If I had to read one first, I would start with RAO because recursive delegation is already appearing in real agent products, and the paper gives a training objective rather than only an interface pattern. StraTA is the best follow-up if the question is credit assignment in long agent rollouts. The citation paper is the one I would keep closest to production workflows, because it gives a concrete test for whether a generated research report deserves trust.

Next questions I would track:

  1. Can strategy quality and delegation quality be verified by environment artifacts rather than model self-judgment or final task score?
  2. Can recursive agents expose a blame trace that separates bad task splitting from bad child execution and bad synthesis?

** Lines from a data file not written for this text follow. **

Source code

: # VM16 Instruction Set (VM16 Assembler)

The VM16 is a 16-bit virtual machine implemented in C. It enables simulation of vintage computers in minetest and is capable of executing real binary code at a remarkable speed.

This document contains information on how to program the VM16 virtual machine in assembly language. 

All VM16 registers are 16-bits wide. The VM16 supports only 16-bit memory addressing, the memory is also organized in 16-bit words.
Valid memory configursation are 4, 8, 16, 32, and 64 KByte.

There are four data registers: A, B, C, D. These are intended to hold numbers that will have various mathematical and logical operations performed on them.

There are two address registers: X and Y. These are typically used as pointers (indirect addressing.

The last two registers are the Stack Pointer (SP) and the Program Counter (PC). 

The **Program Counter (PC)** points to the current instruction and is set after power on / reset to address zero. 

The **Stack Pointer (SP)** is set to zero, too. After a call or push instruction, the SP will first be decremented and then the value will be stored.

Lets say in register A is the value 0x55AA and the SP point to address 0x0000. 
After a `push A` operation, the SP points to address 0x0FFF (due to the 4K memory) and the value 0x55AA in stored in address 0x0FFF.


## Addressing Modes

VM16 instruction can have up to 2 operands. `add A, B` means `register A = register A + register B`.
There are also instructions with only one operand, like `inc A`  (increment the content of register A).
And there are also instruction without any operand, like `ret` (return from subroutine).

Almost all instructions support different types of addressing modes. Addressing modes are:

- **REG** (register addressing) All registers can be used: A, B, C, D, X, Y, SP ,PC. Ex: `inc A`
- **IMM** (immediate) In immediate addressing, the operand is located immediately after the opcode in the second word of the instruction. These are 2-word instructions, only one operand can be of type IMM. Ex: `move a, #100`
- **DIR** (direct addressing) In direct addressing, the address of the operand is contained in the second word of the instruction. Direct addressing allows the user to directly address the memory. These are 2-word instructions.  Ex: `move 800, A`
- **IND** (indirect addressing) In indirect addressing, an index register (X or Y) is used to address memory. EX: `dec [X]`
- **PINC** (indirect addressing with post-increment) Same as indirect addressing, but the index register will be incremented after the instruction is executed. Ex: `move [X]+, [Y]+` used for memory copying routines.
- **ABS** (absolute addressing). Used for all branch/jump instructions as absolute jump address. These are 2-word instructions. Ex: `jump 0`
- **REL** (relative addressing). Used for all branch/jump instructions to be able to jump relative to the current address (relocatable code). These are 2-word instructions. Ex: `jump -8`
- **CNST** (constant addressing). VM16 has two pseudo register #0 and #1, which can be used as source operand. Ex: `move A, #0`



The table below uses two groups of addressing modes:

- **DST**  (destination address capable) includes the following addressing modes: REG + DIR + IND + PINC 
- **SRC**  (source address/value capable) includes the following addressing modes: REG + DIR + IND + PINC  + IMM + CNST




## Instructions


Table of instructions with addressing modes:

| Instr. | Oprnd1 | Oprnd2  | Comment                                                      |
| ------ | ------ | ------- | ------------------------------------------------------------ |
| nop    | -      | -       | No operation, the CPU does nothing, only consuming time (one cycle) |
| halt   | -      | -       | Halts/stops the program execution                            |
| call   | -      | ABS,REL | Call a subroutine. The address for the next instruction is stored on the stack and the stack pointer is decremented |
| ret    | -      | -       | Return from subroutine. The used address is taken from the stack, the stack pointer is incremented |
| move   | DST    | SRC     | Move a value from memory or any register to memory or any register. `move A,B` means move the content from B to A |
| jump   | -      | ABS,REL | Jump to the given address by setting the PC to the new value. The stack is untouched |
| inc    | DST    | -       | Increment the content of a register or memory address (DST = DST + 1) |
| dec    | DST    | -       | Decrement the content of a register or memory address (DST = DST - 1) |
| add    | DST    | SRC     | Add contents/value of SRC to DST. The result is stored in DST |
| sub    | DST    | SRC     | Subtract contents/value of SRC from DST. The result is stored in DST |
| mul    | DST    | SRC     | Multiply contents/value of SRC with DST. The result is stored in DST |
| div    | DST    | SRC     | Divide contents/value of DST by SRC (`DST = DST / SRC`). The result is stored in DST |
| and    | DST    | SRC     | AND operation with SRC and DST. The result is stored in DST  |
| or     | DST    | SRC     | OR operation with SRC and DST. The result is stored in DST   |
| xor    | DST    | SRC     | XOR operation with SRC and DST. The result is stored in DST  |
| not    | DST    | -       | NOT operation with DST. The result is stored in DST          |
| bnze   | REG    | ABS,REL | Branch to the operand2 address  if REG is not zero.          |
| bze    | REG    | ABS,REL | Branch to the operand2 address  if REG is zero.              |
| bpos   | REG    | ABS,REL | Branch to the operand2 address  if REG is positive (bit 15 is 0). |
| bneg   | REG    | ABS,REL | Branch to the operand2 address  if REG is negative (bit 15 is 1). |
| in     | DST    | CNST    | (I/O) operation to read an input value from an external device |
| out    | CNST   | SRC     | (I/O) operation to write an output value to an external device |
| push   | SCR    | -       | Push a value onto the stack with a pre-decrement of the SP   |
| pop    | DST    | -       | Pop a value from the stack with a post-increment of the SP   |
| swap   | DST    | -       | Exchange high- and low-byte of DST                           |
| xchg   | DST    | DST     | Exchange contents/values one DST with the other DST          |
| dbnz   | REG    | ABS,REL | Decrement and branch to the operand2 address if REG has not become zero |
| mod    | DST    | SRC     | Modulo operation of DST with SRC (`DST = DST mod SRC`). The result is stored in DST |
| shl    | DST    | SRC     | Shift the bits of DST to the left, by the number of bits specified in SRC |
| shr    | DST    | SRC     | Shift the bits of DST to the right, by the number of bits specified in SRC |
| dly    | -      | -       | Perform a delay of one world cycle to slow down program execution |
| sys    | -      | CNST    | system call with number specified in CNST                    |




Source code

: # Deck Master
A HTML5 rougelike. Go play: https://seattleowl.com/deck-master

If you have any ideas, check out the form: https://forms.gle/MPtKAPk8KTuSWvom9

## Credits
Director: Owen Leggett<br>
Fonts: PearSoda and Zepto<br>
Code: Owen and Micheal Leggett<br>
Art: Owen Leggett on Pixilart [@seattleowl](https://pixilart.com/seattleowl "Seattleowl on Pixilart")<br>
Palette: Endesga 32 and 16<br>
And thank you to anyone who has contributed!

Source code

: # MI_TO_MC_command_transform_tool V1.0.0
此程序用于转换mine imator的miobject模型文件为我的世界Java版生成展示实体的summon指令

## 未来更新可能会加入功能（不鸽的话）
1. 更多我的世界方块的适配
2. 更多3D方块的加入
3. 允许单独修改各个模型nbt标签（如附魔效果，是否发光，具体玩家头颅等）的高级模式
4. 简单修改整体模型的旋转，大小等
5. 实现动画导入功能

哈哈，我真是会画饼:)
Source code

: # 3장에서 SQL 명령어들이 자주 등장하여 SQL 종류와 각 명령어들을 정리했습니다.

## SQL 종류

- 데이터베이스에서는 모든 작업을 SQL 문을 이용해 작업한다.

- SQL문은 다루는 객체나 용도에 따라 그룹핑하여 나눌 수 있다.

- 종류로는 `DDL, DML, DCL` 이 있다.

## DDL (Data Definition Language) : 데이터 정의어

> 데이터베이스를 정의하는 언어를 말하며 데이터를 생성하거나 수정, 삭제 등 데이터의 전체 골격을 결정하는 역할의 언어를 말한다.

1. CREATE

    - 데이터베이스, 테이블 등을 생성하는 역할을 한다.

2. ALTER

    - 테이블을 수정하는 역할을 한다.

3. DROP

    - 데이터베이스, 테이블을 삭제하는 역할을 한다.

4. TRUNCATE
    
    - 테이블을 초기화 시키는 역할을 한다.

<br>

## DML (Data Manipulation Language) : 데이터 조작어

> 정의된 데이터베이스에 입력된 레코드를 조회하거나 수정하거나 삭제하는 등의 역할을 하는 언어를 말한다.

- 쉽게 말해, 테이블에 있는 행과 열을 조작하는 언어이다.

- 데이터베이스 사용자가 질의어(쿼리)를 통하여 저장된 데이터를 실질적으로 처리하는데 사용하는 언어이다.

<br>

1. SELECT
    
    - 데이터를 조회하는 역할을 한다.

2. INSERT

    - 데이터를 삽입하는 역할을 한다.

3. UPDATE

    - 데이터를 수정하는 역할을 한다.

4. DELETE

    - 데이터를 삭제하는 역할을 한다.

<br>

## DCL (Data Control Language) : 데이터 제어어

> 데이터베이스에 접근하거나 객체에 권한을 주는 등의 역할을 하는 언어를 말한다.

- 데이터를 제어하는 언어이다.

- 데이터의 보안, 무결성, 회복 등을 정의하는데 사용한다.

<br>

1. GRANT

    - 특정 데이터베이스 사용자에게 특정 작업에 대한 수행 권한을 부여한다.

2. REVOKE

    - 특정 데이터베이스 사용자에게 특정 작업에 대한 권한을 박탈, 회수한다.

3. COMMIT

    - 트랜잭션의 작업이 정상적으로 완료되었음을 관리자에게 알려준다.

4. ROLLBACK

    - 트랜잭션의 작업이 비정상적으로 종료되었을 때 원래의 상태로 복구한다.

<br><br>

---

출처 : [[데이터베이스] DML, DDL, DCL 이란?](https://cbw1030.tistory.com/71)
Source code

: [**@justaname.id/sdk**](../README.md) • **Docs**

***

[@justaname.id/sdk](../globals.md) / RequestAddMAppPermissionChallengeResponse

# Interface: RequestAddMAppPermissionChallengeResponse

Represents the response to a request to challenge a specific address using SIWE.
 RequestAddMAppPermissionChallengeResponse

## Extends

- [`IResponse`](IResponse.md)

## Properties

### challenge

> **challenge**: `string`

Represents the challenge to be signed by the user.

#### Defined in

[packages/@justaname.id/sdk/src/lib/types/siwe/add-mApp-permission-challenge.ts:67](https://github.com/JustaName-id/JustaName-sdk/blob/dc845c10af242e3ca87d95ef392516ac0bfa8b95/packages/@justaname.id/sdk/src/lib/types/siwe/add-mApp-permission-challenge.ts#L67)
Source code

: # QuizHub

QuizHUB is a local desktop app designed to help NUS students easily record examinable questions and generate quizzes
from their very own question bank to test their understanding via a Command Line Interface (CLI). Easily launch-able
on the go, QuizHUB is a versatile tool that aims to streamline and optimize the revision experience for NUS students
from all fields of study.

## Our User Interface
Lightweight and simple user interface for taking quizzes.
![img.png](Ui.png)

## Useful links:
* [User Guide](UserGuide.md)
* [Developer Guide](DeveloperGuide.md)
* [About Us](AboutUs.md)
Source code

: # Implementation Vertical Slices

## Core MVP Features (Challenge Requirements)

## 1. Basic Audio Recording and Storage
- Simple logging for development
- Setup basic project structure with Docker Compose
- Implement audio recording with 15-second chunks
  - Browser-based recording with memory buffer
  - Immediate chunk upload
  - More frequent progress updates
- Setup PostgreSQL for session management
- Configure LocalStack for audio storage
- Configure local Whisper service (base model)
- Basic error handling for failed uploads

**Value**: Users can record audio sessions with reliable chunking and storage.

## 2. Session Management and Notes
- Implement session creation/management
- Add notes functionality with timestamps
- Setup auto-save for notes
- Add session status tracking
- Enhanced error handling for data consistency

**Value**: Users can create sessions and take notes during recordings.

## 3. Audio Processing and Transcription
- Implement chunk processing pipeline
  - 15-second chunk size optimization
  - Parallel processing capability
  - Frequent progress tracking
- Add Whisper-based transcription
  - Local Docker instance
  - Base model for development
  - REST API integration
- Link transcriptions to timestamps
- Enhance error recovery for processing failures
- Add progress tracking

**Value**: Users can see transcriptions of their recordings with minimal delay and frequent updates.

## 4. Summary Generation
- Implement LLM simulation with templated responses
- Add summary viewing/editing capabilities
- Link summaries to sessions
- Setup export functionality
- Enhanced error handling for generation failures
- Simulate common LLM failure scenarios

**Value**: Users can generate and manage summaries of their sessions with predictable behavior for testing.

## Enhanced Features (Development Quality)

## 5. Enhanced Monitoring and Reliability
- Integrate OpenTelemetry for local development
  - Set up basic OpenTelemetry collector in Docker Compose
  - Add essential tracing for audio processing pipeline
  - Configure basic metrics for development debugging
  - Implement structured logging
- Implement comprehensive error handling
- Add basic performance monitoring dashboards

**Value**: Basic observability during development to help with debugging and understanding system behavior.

  3. Can citation-level evaluation move from public web pages to private document stores with versioned sources and access controls?
  4. From the broader shortlist, I would still read STALE, LatentRAG, OBLIQ-Bench, Constraint Decay, and the world-action model papers if the next issue turns back toward memory freshness, retrieval, or world-model reliability.